Lines 111 to 219 define the kid manager. Lines 112 through 116 provide the ``regional'' (between global and local) variables for these subroutines. %kids is a simple hash keyed by process ID, with a value of an arrayref containing the send and receive IO handles. The next four variables ($kid_max, $kid_task, $result_task, and $trace) hold the values given to run_queue by the caller. Note that two of these have a default value, but the others are expected to be given at the invocation.

Speaking of run_queue, that's the meat of the package here, defined in lines 118 to 173. The first eight lines grab the parameters and save them away for later use. The main loop starting in line 129 handles the various phases of the event processing sequence. First, any dead kids are harvested in lines 132 to 135. Second, any kids that don't show up on the radar are forgotten about in lines 137 to 141 (this can happen only if something in the ResultTask also forks and/or waits for kids). Third, any tasks that are waiting for a new kid to be forked can be shipped out in lines 143 to 147.

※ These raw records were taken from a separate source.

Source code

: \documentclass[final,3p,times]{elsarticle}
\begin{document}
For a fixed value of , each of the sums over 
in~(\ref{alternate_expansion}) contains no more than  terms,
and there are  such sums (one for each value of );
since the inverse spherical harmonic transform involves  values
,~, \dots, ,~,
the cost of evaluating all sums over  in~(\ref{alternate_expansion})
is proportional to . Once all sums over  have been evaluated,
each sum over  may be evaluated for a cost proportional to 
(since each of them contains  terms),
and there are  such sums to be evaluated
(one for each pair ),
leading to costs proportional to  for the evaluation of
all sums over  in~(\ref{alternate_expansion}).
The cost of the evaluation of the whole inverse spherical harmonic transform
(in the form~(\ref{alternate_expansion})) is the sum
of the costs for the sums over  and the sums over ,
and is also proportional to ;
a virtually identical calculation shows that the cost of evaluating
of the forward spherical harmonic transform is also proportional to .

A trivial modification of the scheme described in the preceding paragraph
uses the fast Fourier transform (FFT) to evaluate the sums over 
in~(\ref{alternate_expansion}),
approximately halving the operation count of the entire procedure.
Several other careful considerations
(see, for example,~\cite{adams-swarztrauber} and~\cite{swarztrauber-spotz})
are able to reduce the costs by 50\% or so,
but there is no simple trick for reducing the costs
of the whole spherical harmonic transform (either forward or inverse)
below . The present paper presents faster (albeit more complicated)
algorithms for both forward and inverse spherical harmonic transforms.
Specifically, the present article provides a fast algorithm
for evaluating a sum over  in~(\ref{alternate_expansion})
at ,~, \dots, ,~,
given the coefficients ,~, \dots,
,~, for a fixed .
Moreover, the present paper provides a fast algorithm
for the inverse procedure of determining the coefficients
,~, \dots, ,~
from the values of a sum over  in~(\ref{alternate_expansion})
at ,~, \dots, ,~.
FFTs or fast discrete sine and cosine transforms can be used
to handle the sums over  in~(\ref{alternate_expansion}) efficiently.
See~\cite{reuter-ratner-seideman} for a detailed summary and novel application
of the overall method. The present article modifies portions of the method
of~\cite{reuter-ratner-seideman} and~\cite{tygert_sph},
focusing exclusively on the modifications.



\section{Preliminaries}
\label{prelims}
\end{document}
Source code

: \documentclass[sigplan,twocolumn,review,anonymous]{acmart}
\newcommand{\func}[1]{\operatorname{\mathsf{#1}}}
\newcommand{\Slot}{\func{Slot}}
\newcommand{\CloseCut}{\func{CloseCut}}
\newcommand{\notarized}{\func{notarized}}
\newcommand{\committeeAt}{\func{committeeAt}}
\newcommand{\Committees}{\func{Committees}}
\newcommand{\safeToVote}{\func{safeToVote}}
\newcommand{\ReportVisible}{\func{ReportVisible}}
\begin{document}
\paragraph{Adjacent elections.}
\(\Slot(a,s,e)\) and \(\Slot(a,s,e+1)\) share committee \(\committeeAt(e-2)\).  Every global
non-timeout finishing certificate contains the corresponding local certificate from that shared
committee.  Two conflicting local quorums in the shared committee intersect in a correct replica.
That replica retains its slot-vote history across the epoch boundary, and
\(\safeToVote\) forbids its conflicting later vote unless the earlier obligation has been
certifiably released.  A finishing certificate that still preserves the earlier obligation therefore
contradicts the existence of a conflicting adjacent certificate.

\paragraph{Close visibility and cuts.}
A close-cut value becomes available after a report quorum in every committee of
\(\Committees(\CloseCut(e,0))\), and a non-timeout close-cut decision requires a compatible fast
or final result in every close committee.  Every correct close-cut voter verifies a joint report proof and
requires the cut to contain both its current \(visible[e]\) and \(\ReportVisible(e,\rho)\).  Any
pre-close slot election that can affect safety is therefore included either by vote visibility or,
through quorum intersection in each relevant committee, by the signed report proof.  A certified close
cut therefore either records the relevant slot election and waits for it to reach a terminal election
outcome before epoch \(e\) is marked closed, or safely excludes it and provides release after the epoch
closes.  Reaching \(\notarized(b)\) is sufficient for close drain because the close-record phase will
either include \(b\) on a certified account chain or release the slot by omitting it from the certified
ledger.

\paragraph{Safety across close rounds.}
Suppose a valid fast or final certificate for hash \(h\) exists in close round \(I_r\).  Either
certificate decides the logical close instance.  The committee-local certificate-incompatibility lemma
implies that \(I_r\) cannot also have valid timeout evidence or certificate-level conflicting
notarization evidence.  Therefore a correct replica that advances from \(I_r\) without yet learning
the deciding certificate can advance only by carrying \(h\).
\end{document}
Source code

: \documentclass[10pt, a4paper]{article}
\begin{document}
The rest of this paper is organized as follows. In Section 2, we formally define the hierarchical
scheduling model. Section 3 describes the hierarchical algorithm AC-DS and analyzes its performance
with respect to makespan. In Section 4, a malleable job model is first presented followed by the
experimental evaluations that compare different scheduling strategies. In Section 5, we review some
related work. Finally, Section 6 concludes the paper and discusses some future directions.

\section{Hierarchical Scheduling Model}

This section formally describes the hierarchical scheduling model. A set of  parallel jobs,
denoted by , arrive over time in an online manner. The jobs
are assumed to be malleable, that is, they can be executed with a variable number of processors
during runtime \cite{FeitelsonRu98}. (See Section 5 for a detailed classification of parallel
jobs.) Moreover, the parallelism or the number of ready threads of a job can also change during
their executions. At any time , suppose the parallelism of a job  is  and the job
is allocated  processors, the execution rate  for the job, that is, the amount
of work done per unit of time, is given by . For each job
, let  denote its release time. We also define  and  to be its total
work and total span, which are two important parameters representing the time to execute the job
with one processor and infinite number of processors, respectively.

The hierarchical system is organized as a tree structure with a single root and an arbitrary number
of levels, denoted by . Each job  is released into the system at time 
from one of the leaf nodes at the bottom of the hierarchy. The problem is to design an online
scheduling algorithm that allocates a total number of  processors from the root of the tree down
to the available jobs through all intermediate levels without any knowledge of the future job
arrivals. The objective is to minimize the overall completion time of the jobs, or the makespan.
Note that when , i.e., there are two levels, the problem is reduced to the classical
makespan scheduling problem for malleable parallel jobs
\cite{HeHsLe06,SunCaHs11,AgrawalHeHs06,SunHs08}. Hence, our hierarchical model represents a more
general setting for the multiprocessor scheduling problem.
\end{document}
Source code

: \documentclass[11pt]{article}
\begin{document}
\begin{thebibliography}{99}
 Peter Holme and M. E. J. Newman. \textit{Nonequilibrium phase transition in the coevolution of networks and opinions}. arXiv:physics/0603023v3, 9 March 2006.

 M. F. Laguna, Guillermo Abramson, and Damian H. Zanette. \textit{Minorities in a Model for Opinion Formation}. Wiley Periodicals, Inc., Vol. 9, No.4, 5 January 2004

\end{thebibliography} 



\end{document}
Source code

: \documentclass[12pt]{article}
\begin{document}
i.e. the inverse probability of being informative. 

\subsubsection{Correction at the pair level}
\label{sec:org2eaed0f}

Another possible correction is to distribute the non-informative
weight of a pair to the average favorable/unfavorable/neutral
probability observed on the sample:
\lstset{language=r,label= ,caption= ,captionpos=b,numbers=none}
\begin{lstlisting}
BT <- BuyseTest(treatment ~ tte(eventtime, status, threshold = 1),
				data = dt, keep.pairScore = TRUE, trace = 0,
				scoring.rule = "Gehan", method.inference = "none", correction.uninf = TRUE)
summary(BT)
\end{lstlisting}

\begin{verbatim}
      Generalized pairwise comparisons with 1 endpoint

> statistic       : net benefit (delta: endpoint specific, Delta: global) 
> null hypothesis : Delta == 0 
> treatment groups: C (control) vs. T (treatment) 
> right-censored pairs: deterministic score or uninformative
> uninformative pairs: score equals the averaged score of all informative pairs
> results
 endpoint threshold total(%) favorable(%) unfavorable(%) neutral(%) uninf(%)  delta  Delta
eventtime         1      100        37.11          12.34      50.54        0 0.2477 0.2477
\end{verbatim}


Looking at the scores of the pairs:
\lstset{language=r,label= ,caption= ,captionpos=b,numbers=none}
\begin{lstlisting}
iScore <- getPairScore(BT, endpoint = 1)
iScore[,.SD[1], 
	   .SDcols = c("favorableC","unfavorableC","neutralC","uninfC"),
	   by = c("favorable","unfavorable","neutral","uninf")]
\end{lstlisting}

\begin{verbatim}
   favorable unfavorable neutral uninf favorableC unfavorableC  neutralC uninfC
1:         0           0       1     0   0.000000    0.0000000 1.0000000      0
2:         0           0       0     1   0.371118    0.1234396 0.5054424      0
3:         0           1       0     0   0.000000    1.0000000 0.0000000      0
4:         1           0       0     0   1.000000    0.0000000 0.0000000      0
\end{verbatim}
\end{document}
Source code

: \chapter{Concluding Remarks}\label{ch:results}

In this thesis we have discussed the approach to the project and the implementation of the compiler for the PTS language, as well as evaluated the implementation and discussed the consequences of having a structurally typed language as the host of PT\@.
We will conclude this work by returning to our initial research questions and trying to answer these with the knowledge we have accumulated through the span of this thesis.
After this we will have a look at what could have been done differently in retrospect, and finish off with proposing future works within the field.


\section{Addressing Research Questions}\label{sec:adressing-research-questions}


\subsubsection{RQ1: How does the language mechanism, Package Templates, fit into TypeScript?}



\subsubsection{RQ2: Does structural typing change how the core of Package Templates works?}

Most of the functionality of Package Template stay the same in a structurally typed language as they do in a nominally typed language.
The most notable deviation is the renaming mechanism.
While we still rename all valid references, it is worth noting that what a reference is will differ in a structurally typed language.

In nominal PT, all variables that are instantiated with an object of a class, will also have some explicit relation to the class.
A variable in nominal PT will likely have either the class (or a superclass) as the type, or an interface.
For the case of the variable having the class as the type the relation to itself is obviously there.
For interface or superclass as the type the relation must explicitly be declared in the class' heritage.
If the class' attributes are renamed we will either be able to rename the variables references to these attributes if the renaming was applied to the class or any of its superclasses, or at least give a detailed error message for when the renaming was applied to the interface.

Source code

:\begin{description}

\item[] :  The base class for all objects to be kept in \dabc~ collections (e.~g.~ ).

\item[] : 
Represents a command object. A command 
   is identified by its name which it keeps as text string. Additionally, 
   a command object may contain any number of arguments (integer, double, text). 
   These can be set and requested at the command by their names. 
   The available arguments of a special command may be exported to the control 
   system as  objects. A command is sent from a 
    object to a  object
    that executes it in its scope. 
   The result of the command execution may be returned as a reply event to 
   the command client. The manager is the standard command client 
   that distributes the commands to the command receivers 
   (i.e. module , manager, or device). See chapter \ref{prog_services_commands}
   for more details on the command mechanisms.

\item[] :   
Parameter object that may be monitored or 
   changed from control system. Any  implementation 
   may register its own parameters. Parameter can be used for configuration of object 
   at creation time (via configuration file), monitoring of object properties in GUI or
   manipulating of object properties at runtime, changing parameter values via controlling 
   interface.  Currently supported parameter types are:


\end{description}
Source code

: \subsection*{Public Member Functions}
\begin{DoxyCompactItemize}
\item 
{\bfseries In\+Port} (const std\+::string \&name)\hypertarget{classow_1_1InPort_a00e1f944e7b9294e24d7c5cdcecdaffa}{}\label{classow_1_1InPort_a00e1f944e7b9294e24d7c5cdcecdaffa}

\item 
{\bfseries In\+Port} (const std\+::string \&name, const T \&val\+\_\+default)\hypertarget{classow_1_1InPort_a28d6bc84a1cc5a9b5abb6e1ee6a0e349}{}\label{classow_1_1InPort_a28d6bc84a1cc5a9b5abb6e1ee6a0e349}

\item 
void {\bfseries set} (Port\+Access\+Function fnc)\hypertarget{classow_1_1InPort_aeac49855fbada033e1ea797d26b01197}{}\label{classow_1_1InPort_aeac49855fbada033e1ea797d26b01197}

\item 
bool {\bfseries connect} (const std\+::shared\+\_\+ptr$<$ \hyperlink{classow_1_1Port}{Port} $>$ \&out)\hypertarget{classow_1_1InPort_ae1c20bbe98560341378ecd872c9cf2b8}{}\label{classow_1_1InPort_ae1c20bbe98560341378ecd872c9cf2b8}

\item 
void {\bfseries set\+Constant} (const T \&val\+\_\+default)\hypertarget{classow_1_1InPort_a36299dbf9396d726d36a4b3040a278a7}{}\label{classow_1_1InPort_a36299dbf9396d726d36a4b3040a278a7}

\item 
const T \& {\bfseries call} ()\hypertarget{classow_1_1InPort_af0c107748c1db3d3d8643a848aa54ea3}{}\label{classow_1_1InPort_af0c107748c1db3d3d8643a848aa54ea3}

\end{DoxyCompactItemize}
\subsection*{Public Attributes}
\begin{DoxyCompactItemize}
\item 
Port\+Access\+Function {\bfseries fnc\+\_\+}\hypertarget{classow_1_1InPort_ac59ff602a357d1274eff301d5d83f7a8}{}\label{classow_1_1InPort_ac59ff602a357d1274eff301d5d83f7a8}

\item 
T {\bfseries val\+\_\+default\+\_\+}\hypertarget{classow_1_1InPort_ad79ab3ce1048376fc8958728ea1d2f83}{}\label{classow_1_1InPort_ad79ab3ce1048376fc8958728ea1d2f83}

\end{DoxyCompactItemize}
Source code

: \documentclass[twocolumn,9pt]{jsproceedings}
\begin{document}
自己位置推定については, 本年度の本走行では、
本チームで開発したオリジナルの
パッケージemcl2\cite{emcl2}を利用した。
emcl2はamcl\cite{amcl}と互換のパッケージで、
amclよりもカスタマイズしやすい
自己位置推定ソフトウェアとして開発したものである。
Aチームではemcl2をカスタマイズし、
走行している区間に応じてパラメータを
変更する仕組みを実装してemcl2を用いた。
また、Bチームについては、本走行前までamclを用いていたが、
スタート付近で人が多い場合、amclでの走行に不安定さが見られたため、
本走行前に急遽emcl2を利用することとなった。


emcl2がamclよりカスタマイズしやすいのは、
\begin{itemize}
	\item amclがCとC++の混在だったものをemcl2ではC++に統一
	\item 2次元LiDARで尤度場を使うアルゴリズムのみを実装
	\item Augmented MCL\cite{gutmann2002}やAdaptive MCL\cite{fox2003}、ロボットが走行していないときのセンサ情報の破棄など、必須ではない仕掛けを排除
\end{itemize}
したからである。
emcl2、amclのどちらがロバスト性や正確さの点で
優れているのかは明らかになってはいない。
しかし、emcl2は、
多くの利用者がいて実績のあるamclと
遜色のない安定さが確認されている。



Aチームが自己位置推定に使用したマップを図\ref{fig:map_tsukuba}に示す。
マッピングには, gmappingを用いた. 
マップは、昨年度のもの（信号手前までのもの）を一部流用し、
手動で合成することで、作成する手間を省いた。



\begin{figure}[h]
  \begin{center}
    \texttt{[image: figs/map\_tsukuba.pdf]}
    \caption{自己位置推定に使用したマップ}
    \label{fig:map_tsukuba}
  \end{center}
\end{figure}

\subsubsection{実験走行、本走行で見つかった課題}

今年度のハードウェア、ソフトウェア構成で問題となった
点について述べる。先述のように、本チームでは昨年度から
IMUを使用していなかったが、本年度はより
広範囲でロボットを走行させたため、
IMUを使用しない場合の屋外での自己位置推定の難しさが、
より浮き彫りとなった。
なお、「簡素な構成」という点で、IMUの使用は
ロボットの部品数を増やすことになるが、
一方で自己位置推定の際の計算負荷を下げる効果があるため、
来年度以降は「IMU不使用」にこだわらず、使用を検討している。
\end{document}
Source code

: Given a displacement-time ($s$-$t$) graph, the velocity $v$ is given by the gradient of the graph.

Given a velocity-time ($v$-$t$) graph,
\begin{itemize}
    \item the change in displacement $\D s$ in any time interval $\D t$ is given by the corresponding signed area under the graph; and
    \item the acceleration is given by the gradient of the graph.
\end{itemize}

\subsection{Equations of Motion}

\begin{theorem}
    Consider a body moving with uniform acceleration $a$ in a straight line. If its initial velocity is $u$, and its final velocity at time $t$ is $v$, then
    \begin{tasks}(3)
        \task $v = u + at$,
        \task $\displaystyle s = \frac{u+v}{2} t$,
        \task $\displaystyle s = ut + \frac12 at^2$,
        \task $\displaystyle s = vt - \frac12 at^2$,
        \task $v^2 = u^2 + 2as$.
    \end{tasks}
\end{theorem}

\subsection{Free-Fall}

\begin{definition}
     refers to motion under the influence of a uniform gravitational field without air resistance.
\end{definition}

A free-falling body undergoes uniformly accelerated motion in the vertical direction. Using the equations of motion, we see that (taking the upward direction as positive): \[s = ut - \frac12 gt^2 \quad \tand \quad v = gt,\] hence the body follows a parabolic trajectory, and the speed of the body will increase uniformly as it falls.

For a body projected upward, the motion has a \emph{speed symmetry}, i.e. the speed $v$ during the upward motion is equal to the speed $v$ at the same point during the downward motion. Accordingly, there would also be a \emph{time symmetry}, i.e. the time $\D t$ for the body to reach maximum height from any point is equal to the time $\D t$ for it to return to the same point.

Finally, any ready responses are detected in the bottom part of the loop, beginning in line 149. To achieve this, we set up a IO::Select object with all the read handles for the kids, and wait for up to 1 second for any of them to become ready. For each one that is, we read the length word for the response (the first 4 bytes) and then the response itself. On a good thawing (line 157), the task is removed as a good complete task, and the ResultTask is called.

As we now have an idle kid, we decide whether to feed it (line 161) or kill it (line 163). Can't have them just sitting around, ya know. Lines 168 and 169 get triggered only when the kid didn't say the right thing, meaning we've gotten out of sync or something serious has happened. And line 171 keeps the loop running as long as we have tasks or kids to manage.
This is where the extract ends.